[Provided data Boundary: Start]

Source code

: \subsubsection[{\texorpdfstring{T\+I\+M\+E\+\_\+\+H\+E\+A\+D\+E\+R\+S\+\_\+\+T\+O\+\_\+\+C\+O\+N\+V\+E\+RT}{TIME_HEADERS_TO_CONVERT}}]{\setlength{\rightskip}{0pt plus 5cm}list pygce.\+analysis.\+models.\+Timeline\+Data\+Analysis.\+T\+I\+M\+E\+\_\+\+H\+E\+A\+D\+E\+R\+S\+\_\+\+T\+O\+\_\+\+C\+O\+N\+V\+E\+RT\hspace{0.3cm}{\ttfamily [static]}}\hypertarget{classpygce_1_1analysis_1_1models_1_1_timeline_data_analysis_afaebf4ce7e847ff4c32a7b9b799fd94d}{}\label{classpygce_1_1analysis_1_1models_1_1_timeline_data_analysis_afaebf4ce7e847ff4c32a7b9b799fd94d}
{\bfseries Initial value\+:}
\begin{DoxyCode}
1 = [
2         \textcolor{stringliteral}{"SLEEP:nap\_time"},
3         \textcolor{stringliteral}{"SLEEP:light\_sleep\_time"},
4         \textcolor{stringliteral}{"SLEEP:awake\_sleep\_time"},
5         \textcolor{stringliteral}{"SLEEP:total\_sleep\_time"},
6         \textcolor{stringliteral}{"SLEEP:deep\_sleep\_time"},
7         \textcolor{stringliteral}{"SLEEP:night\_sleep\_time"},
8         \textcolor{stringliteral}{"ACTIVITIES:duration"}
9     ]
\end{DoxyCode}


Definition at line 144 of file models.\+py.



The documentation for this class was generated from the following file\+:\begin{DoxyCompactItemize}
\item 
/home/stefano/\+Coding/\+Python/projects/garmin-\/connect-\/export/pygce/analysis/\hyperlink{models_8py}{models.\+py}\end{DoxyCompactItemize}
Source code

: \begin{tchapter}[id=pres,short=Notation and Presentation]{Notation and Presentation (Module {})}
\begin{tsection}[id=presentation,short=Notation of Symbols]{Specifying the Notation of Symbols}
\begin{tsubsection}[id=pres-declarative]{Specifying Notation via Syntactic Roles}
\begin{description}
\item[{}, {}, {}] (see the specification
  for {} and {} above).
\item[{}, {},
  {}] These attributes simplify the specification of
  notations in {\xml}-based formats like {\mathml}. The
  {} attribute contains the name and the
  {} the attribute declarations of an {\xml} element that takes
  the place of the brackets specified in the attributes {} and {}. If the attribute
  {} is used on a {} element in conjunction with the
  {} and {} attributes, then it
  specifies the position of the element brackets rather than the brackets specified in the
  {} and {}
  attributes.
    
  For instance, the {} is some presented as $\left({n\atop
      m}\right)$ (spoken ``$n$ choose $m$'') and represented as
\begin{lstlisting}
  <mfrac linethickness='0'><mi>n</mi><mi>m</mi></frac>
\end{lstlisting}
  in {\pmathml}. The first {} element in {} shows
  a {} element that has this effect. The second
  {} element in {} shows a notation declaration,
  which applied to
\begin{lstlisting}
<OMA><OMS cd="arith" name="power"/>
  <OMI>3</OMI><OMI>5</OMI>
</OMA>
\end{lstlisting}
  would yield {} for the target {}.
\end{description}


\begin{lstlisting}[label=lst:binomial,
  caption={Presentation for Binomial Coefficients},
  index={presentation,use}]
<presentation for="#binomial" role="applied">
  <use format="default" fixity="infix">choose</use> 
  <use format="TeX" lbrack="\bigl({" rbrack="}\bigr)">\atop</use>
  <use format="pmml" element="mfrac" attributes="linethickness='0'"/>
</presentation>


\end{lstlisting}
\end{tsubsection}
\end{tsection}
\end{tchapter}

[Provided data Boundary: End]

Work item:
Pull out each line of the entries that contains "atop".

Finished task:
  For instance, the {} is some presented as $\left({n\atop
  <use format="TeX" lbrack="\bigl({" rbrack="}\bigr)">\atop</use>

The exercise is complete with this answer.